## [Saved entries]
· · ·
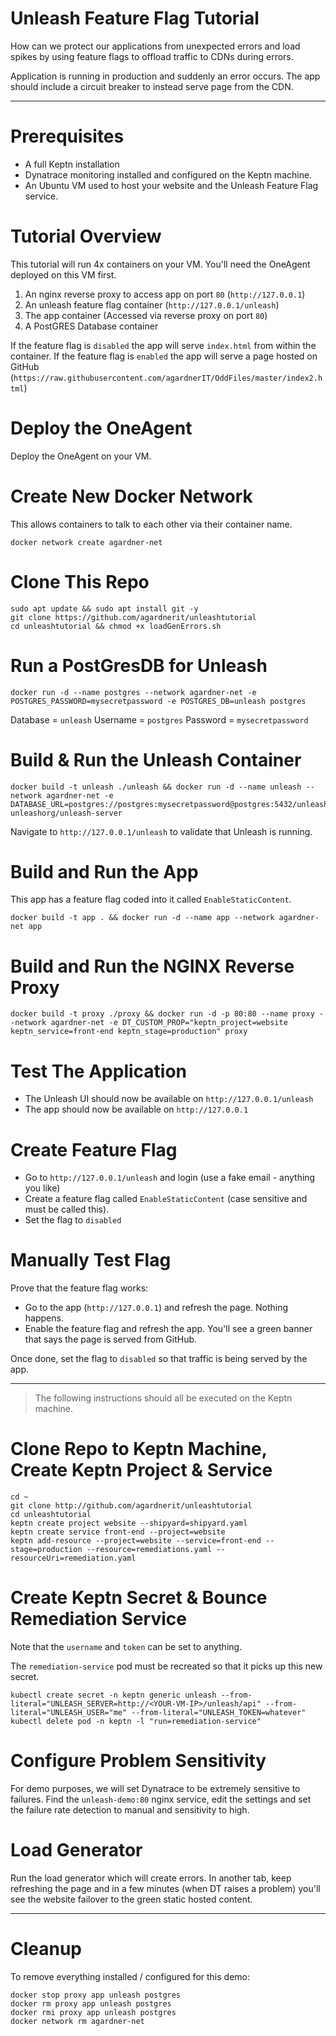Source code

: # Unleash Feature Flag Tutorial

How can we protect our applications from unexpected errors and load spikes by using feature flags to offload traffic to CDNs during errors.

Application is running in production and suddenly an error occurs. The app should include a circuit breaker to instead serve page from the CDN.

----

# Prerequisites

- A full Keptn installation
- Dynatrace monitoring installed and configured on the Keptn machine.
- An Ubuntu VM used to host your website and the Unleash Feature Flag service.

# Tutorial Overview
This tutorial will run 4x containers on your VM. You'll need the OneAgent deployed on this VM first.

1. An nginx reverse proxy to access app on port `80` (`http://127.0.0.1`)
1. An unleash feature flag container (`http://127.0.0.1/unleash`)
1. The app container (Accessed via reverse proxy on port `80`)
1. A PostGRES Database container

If the feature flag is `disabled` the app will serve `index.html` from within the container.
If the feature flag is `enabled` the app will serve a page hosted on GitHub (`https://raw.githubusercontent.com/agardnerIT/OddFiles/master/index2.html`)

# Deploy the OneAgent
Deploy the OneAgent on your VM.

# Create New Docker Network
This allows containers to talk to each other via their container name.

```
docker network create agardner-net
```

# Clone This Repo
```
sudo apt update && sudo apt install git -y
git clone https://github.com/agardnerit/unleashtutorial
cd unleashtutorial && chmod +x loadGenErrors.sh
```

# Run a PostGresDB for Unleash
```
docker run -d --name postgres --network agardner-net -e POSTGRES_PASSWORD=mysecretpassword -e POSTGRES_DB=unleash postgres
```
Database = `unleash`
Username = `postgres`
Password = `mysecretpassword`

# Build & Run the Unleash Container
```
docker build -t unleash ./unleash && docker run -d --name unleash --network agardner-net -e DATABASE_URL=postgres://postgres:mysecretpassword@postgres:5432/unleash unleashorg/unleash-server
```

Navigate to `http://127.0.0.1/unleash` to validate that Unleash is running.

# Build and Run the App
This app has a feature flag coded into it called `EnableStaticContent`.

```
docker build -t app . && docker run -d --name app --network agardner-net app
```

# Build and Run the NGINX Reverse Proxy
```
docker build -t proxy ./proxy && docker run -d -p 80:80 --name proxy --network agardner-net -e DT_CUSTOM_PROP="keptn_project=website keptn_service=front-end keptn_stage=production" proxy
```

# Test The Application
- The Unleash UI should now be available on `http://127.0.0.1/unleash`
- The app should now be available on `http://127.0.0.1`

# Create Feature Flag
- Go to `http://127.0.0.1/unleash` and login (use a fake email - anything you like)
- Create a feature flag called `EnableStaticContent` (case sensitive and must be called this).
- Set the flag to `disabled`

# Manually Test Flag
Prove that the feature flag works:

- Go to the app (`http://127.0.0.1`) and refresh the page. Nothing happens.
- Enable the feature flag and refresh the app. You'll see a green banner that says the page is served from GitHub.

Once done, set the flag to `disabled` so that traffic is being served by the app.

----

> The following instructions should all be executed on the Keptn machine.

# Clone Repo to Keptn Machine, Create Keptn Project & Service
```
cd ~
git clone http://github.com/agardnerit/unleashtutorial
cd unleashtutorial
keptn create project website --shipyard=shipyard.yaml
keptn create service front-end --project=website
keptn add-resource --project=website --service=front-end --stage=production --resource=remediations.yaml -- resourceUri=remediation.yaml
```

# Create Keptn Secret & Bounce Remediation Service
Note that the `username` and `token` can be set to anything.

The `remediation-service` pod must be recreated so that it picks up this new secret.

```
kubectl create secret -n keptn generic unleash --from-literal="UNLEASH_SERVER=http://<YOUR-VM-IP>/unleash/api" --from-literal="UNLEASH_USER="me" --from-literal="UNLEASH_TOKEN=whatever"
kubectl delete pod -n keptn -l "run=remediation-service"
```

# Configure Problem Sensitivity
For demo purposes, we will set Dynatrace to be extremely sensitive to failures.
Find the `unleash-demo:80` nginx service, edit the settings and set the failure rate detection to manual and sensitivity to high.

# Load Generator

Run the load generator which will create errors. In another tab, keep refreshing the page and in a few minutes (when DT raises a problem) you'll see the website failover to the green static hosted content.

----

# Cleanup
To remove everything installed / configured for this demo:
```
docker stop proxy app unleash postgres
docker rm proxy app unleash postgres
docker rmi proxy app unleash postgres
docker network rm agardner-net
```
· · ·
## [ASSIGNMENT]
Every record, from top to bottom, gets written out exactly; no picture goes into the copy.

## [TASK RESPONSE]
Source code

: # Unleash Feature Flag Tutorial

How can we protect our applications from unexpected errors and load spikes by using feature flags to offload traffic to CDNs during errors.

Application is running in production and suddenly an error occurs. The app should include a circuit breaker to instead serve page from the CDN.

----

# Prerequisites

- A full Keptn installation
- Dynatrace monitoring installed and configured on the Keptn machine.
- An Ubuntu VM used to host your website and the Unleash Feature Flag service.

# Tutorial Overview
This tutorial will run 4x containers on your VM. You'll need the OneAgent deployed on this VM first.

1. An nginx reverse proxy to access app on port `80` (`http://127.0.0.1`)
1. An unleash feature flag container (`http://127.0.0.1/unleash`)
1. The app container (Accessed via reverse proxy on port `80`)
1. A PostGRES Database container

If the feature flag is `disabled` the app will serve `index.html` from within the container.
If the feature flag is `enabled` the app will serve a page hosted on GitHub (`https://raw.githubusercontent.com/agardnerIT/OddFiles/master/index2.html`)

# Deploy the OneAgent
Deploy the OneAgent on your VM.

# Create New Docker Network
This allows containers to talk to each other via their container name.

```
docker network create agardner-net
```

# Clone This Repo
```
sudo apt update && sudo apt install git -y
git clone https://github.com/agardnerit/unleashtutorial
cd unleashtutorial && chmod +x loadGenErrors.sh
```

# Run a PostGresDB for Unleash
```
docker run -d --name postgres --network agardner-net -e POSTGRES_PASSWORD=mysecretpassword -e POSTGRES_DB=unleash postgres
```
Database = `unleash`
Username = `postgres`
Password = `mysecretpassword`

# Build & Run the Unleash Container
```
docker build -t unleash ./unleash && docker run -d --name unleash --network agardner-net -e DATABASE_URL=postgres://postgres:mysecretpassword@postgres:5432/unleash unleashorg/unleash-server
```

Navigate to `http://127.0.0.1/unleash` to validate that Unleash is running.

# Build and Run the App
This app has a feature flag coded into it called `EnableStaticContent`.

```
docker build -t app . && docker run -d --name app --network agardner-net app
```

# Build and Run the NGINX Reverse Proxy
```
docker build -t proxy ./proxy && docker run -d -p 80:80 --name proxy --network agardner-net -e DT_CUSTOM_PROP="keptn_project=website keptn_service=front-end keptn_stage=production" proxy
```

# Test The Application
- The Unleash UI should now be available on `http://127.0.0.1/unleash`
- The app should now be available on `http://127.0.0.1`

# Create Feature Flag
- Go to `http://127.0.0.1/unleash` and login (use a fake email - anything you like)
- Create a feature flag called `EnableStaticContent` (case sensitive and must be called this).
- Set the flag to `disabled`

# Manually Test Flag
Prove that the feature flag works:

- Go to the app (`http://127.0.0.1`) and refresh the page. Nothing happens.
- Enable the feature flag and refresh the app. You'll see a green banner that says the page is served from GitHub.

Once done, set the flag to `disabled` so that traffic is being served by the app.

----

> The following instructions should all be executed on the Keptn machine.

# Clone Repo to Keptn Machine, Create Keptn Project & Service
```
cd ~
git clone http://github.com/agardnerit/unleashtutorial
cd unleashtutorial
keptn create project website --shipyard=shipyard.yaml
keptn create service front-end --project=website
keptn add-resource --project=website --service=front-end --stage=production --resource=remediations.yaml -- resourceUri=remediation.yaml
```

# Create Keptn Secret & Bounce Remediation Service
Note that the `username` and `token` can be set to anything.

The `remediation-service` pod must be recreated so that it picks up this new secret.

```
kubectl create secret -n keptn generic unleash --from-literal="UNLEASH_SERVER=http://<YOUR-VM-IP>/unleash/api" --from-literal="UNLEASH_USER="me" --from-literal="UNLEASH_TOKEN=whatever"
kubectl delete pod -n keptn -l "run=remediation-service"
```

# Configure Problem Sensitivity
For demo purposes, we will set Dynatrace to be extremely sensitive to failures.
Find the `unleash-demo:80` nginx service, edit the settings and set the failure rate detection to manual and sensitivity to high.

# Load Generator

Run the load generator which will create errors. In another tab, keep refreshing the page and in a few minutes (when DT raises a problem) you'll see the website failover to the green static hosted content.

----

# Cleanup
To remove everything installed / configured for this demo:
```
docker stop proxy app unleash postgres
docker rm proxy app unleash postgres
docker rmi proxy app unleash postgres
docker network rm agardner-net
```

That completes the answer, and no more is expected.